Por Eduardo hooranert
É de se compreender que uma virada da
grandeza de Medellín 1968 mexe com ideias desde muito enraizadas na tradição
eclesial e fomenta questionamentos de fundo. Hoje, decorridos quase 50 anos
após Medellín, aparecem, de forma mais ou menos explícita e clara, alguns
questionamentos, dos quais resgato aqui três: a compreensão da pobreza; o
ritualismo, o sacerdócio.
Quanto à compreensão da pobreza, há
de se considerar que, por causa de longos séculos de falta de aprofundamento do
tema, pelo menos na Igreja oficial, se perdeu aos poucos a compreensão bíblica
da pobreza. A contundência com que os profetas de Israel condenaram a riqueza
dificilmente encontra eco em textos da tradição cristã.
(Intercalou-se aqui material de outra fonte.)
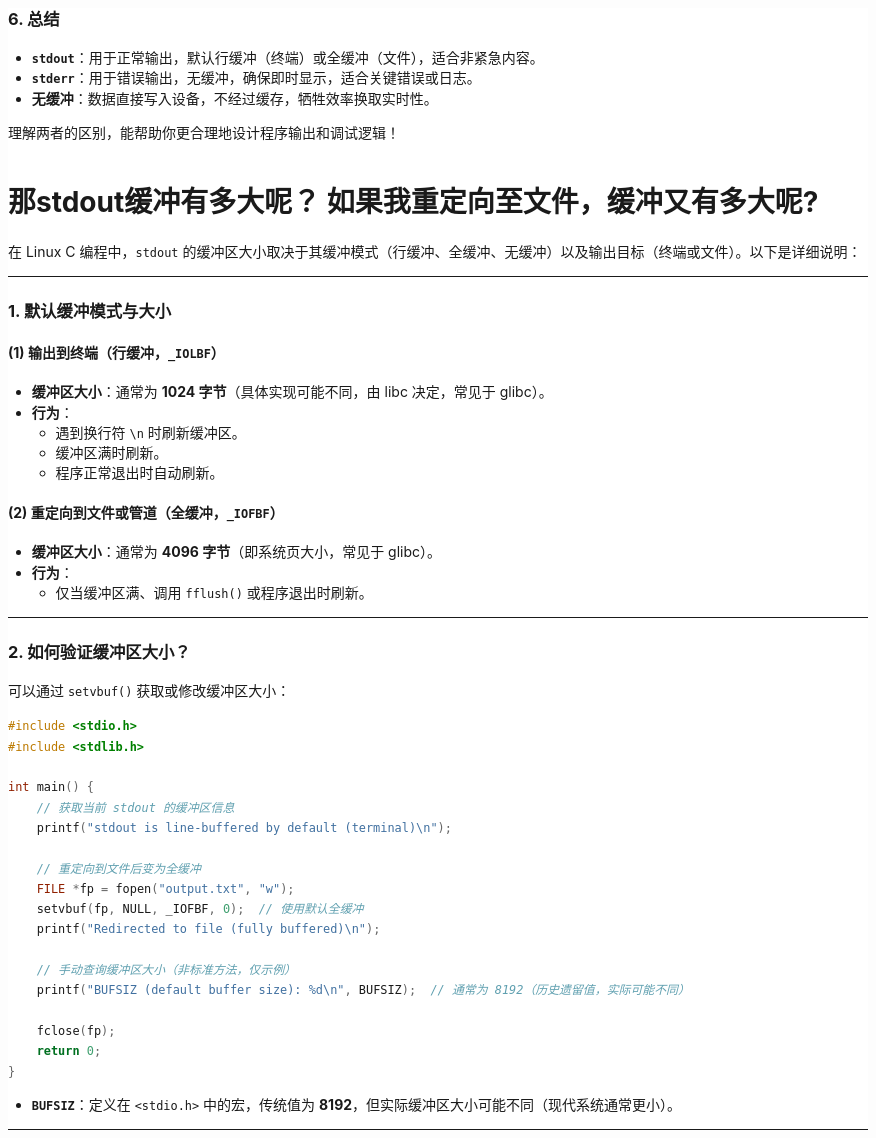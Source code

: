 ### **6. 总结**
- **`stdout`**：用于正常输出，默认行缓冲（终端）或全缓冲（文件），适合非紧急内容。  
- **`stderr`**：用于错误输出，无缓冲，确保即时显示，适合关键错误或日志。  
- **无缓冲**：数据直接写入设备，不经过缓存，牺牲效率换取实时性。  

理解两者的区别，能帮助你更合理地设计程序输出和调试逻辑！


# 那stdout缓冲有多大呢？ 如果我重定向至文件，缓冲又有多大呢?

在 Linux C 编程中，`stdout` 的缓冲区大小取决于其缓冲模式（行缓冲、全缓冲、无缓冲）以及输出目标（终端或文件）。以下是详细说明：

---

### **1. 默认缓冲模式与大小**
#### **(1) 输出到终端（行缓冲，`_IOLBF`）**
- **缓冲区大小**：通常为 **1024 字节**（具体实现可能不同，由 libc 决定，常见于 glibc）。
- **行为**：
  - 遇到换行符 `\n` 时刷新缓冲区。
  - 缓冲区满时刷新。
  - 程序正常退出时自动刷新。

#### **(2) 重定向到文件或管道（全缓冲，`_IOFBF`）**
- **缓冲区大小**：通常为 **4096 字节**（即系统页大小，常见于 glibc）。
- **行为**：
  - 仅当缓冲区满、调用 `fflush()` 或程序退出时刷新。

---

### **2. 如何验证缓冲区大小？**
可以通过 `setvbuf()` 获取或修改缓冲区大小：
```c
#include <stdio.h>
#include <stdlib.h>

int main() {
    // 获取当前 stdout 的缓冲区信息
    printf("stdout is line-buffered by default (terminal)\n");

    // 重定向到文件后变为全缓冲
    FILE *fp = fopen("output.txt", "w");
    setvbuf(fp, NULL, _IOFBF, 0);  // 使用默认全缓冲
    printf("Redirected to file (fully buffered)\n");

    // 手动查询缓冲区大小（非标准方法，仅示例）
    printf("BUFSIZ (default buffer size): %d\n", BUFSIZ);  // 通常为 8192（历史遗留值，实际可能不同）

    fclose(fp);
    return 0;
}
```
- **`BUFSIZ`**：定义在 `<stdio.h>` 中的宏，传统值为 **8192**，但实际缓冲区大小可能不同（现代系统通常更小）。

---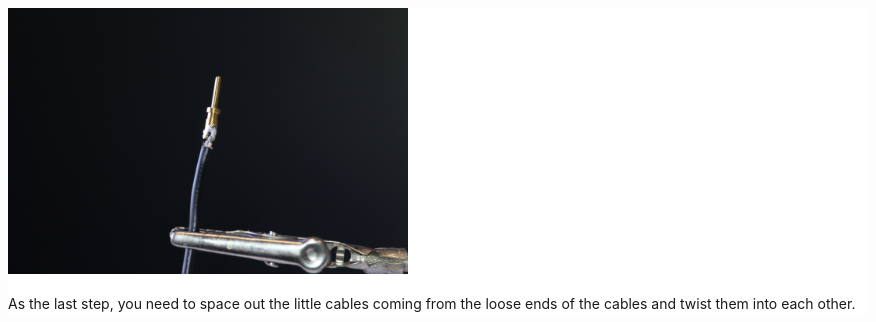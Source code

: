 <img src="build/assembly_cybercube/IMG_1328.JPG" width="400"/>

As the last step, you need to space out the little cables coming from the loose ends of the cables and twist them into each other. 
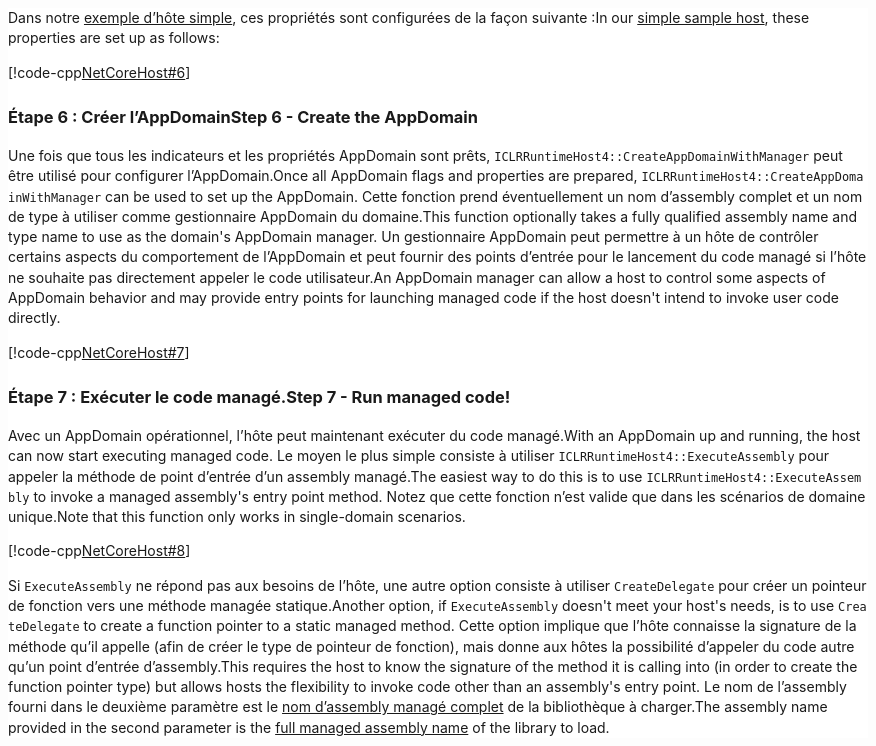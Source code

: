 <span data-ttu-id="b167d-246">Dans notre [exemple d’hôte simple](https://github.com/dotnet/samples/tree/master/core/hosting/HostWithMscoree), ces propriétés sont configurées de la façon suivante :</span><span class="sxs-lookup"><span data-stu-id="b167d-246">In our [simple sample host](https://github.com/dotnet/samples/tree/master/core/hosting/HostWithMscoree), these properties are set up as follows:</span></span>

[!code-cpp[NetCoreHost#6](~/samples/snippets/core/tutorials/netcore-hosting/csharp/HostWithMscoree/host.cpp#6)]

### <a name="step-6---create-the-appdomain"></a><span data-ttu-id="b167d-247">Étape 6 : Créer l’AppDomain</span><span class="sxs-lookup"><span data-stu-id="b167d-247">Step 6 - Create the AppDomain</span></span>
<span data-ttu-id="b167d-248">Une fois que tous les indicateurs et les propriétés AppDomain sont prêts, `ICLRRuntimeHost4::CreateAppDomainWithManager` peut être utilisé pour configurer l’AppDomain.</span><span class="sxs-lookup"><span data-stu-id="b167d-248">Once all AppDomain flags and properties are prepared, `ICLRRuntimeHost4::CreateAppDomainWithManager` can be used to set up the AppDomain.</span></span> <span data-ttu-id="b167d-249">Cette fonction prend éventuellement un nom d’assembly complet et un nom de type à utiliser comme gestionnaire AppDomain du domaine.</span><span class="sxs-lookup"><span data-stu-id="b167d-249">This function optionally takes a fully qualified assembly name and type name to use as the domain's AppDomain manager.</span></span> <span data-ttu-id="b167d-250">Un gestionnaire AppDomain peut permettre à un hôte de contrôler certains aspects du comportement de l’AppDomain et peut fournir des points d’entrée pour le lancement du code managé si l’hôte ne souhaite pas directement appeler le code utilisateur.</span><span class="sxs-lookup"><span data-stu-id="b167d-250">An AppDomain manager can allow a host to control some aspects of AppDomain behavior and may provide entry points for launching managed code if the host doesn't intend to invoke user code directly.</span></span>

[!code-cpp[NetCoreHost#7](~/samples/snippets/core/tutorials/netcore-hosting/csharp/HostWithMscoree/host.cpp#7)]

### <a name="step-7---run-managed-code"></a><span data-ttu-id="b167d-251">Étape 7 : Exécuter le code managé.</span><span class="sxs-lookup"><span data-stu-id="b167d-251">Step 7 - Run managed code!</span></span>
<span data-ttu-id="b167d-252">Avec un AppDomain opérationnel, l’hôte peut maintenant exécuter du code managé.</span><span class="sxs-lookup"><span data-stu-id="b167d-252">With an AppDomain up and running, the host can now start executing managed code.</span></span> <span data-ttu-id="b167d-253">Le moyen le plus simple consiste à utiliser `ICLRRuntimeHost4::ExecuteAssembly` pour appeler la méthode de point d’entrée d’un assembly managé.</span><span class="sxs-lookup"><span data-stu-id="b167d-253">The easiest way to do this is to use `ICLRRuntimeHost4::ExecuteAssembly` to invoke a managed assembly's entry point method.</span></span> <span data-ttu-id="b167d-254">Notez que cette fonction n’est valide que dans les scénarios de domaine unique.</span><span class="sxs-lookup"><span data-stu-id="b167d-254">Note that this function only works in single-domain scenarios.</span></span>

[!code-cpp[NetCoreHost#8](~/samples/snippets/core/tutorials/netcore-hosting/csharp/HostWithMscoree/host.cpp#8)]

<span data-ttu-id="b167d-255">Si `ExecuteAssembly` ne répond pas aux besoins de l’hôte, une autre option consiste à utiliser `CreateDelegate` pour créer un pointeur de fonction vers une méthode managée statique.</span><span class="sxs-lookup"><span data-stu-id="b167d-255">Another option, if `ExecuteAssembly` doesn't meet your host's needs, is to use `CreateDelegate` to create a function pointer to a static managed method.</span></span> <span data-ttu-id="b167d-256">Cette option implique que l’hôte connaisse la signature de la méthode qu’il appelle (afin de créer le type de pointeur de fonction), mais donne aux hôtes la possibilité d’appeler du code autre qu’un point d’entrée d’assembly.</span><span class="sxs-lookup"><span data-stu-id="b167d-256">This requires the host to know the signature of the method it is calling into (in order to create the function pointer type) but allows hosts the flexibility to invoke code other than an assembly's entry point.</span></span> <span data-ttu-id="b167d-257">Le nom de l’assembly fourni dans le deuxième paramètre est le [nom d’assembly managé complet](../../standard/assembly/names.md) de la bibliothèque à charger.</span><span class="sxs-lookup"><span data-stu-id="b167d-257">The assembly name provided in the second parameter is the [full managed assembly name](../../standard/assembly/names.md) of the library to load.</span></span>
Só dou uns exemplos:
Vocês que oprimem o povo com impostos
sobre o trigo,
Vocês que constroem casas em pedras
lavradas,
Eu sei a extensão de seus pecados! (Amós 5, 11-12).
Oh! Leis criminosas,
Legisladores sentados em seus
escritórios
Para negar o direito aos fracos
Privar de seus direitos os que andam
curvados,
Despojar a viúva
Espoliar o órfão.
O que vocês farão no dia da visita
E da catástrofe?
Vocês se jogarão nos braços de quem? (Isaías 10, 1-3).
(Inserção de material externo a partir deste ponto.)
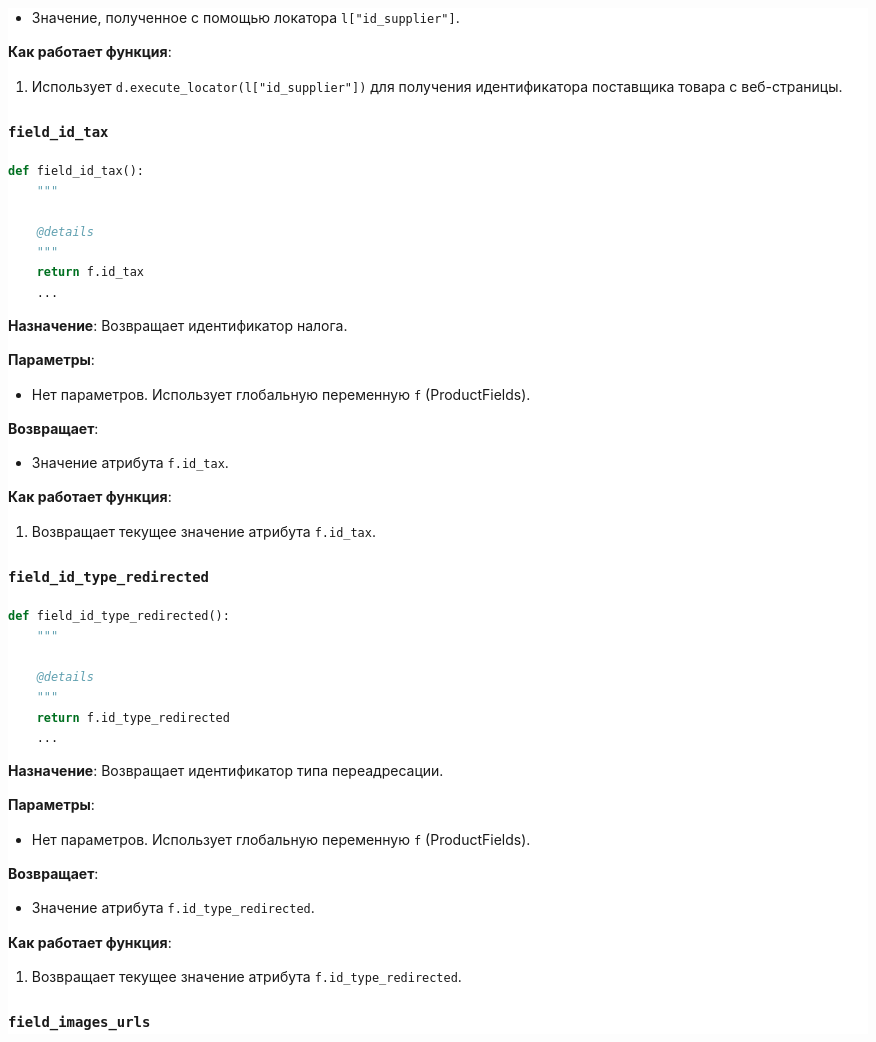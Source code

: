 - Значение, полученное с помощью локатора `l["id_supplier"]`.

**Как работает функция**:

1.  Использует `d.execute_locator(l["id_supplier"])` для получения идентификатора поставщика товара с веб-страницы.

### `field_id_tax`

```python
def field_id_tax():
    """

    @details
    """
    return f.id_tax
    ...
```

**Назначение**: Возвращает идентификатор налога.

**Параметры**:

- Нет параметров. Использует глобальную переменную `f` (ProductFields).

**Возвращает**:

- Значение атрибута `f.id_tax`.

**Как работает функция**:

1.  Возвращает текущее значение атрибута `f.id_tax`.

### `field_id_type_redirected`

```python
def field_id_type_redirected():
    """

    @details
    """
    return f.id_type_redirected
    ...
```

**Назначение**: Возвращает идентификатор типа переадресации.

**Параметры**:

- Нет параметров. Использует глобальную переменную `f` (ProductFields).

**Возвращает**:

- Значение атрибута `f.id_type_redirected`.

**Как работает функция**:

1.  Возвращает текущее значение атрибута `f.id_type_redirected`.

### `field_images_urls`
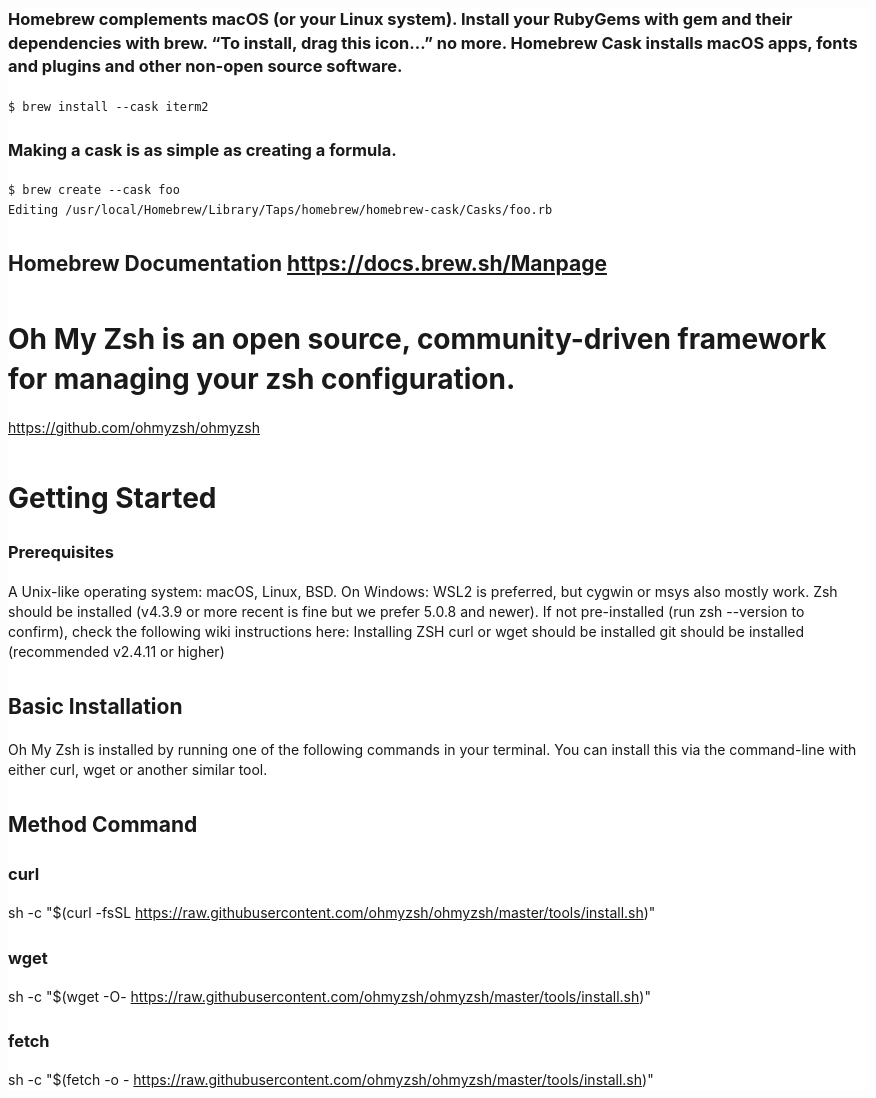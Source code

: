 ### Homebrew complements macOS (or your Linux system). Install your RubyGems with gem and their dependencies with brew. “To install, drag this icon…” no more. Homebrew Cask installs macOS apps, fonts and plugins and other non-open source software.

```
$ brew install --cask iterm2
```

### Making a cask is as simple as creating a formula.

```
$ brew create --cask foo
Editing /usr/local/Homebrew/Library/Taps/homebrew/homebrew-cask/Casks/foo.rb
```

## Homebrew Documentation https://docs.brew.sh/Manpage

# Oh My Zsh is an open source, community-driven framework for managing your zsh configuration.

https://github.com/ohmyzsh/ohmyzsh

# Getting Started

### Prerequisites

A Unix-like operating system: macOS, Linux, BSD. On Windows: WSL2 is preferred, but cygwin or msys also mostly work.
Zsh should be installed (v4.3.9 or more recent is fine but we prefer 5.0.8 and newer). If not pre-installed (run zsh --version to confirm), check the following wiki instructions here: Installing ZSH
curl or wget should be installed
git should be installed (recommended v2.4.11 or higher)

## Basic Installation
Oh My Zsh is installed by running one of the following commands in your terminal. You can install this via the command-line with either curl, wget or another similar tool.

## Method	Command

### curl	
sh -c "$(curl -fsSL https://raw.githubusercontent.com/ohmyzsh/ohmyzsh/master/tools/install.sh)"

### wget	
sh -c "$(wget -O- https://raw.githubusercontent.com/ohmyzsh/ohmyzsh/master/tools/install.sh)"

### fetch	
sh -c "$(fetch -o - https://raw.githubusercontent.com/ohmyzsh/ohmyzsh/master/tools/install.sh)"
Maldito quem constrói seu palácio
sobe a injustiça
E seus apartamentos fora do direito!
Maldito quem mantém o vizinho na mão
E não lhe paga o salário! (Jeremias 21, 13).
Os profetas do antigo Israel se
perguntam por que os pobres estão numa condição deplorável, e encontram a
resposta: por causa dos impostos sobre o trigo, da concentração de terras e
riquezas, de um poder judiciário injusto, da exploração de viúvas e órfãos, da
construção de palácios ao lado dos casebres dos pobres, da falta de pagamento
de um salário justo. Esse tom concreto e contundente costuma fazer falta nos
textos dos Padres da Igreja, que são os intelectuais do primeiro milênio da
tradição cristã. Cipriano fala em esmola, donativos, fundos financeiros
para os pobres, generosidade; Basílio escreve que a pobreza é fruto do pecado e
que o cristão tem de doar o supérfluo ao pobre; Ambrósio e Crisóstomo escrevem
que pobre é quem não toca no ‘vil metal’; Agostinho sustenta que é pobre quem
não deseja possuir nada e que pobreza é uma virtude, pois nos redime do pecado.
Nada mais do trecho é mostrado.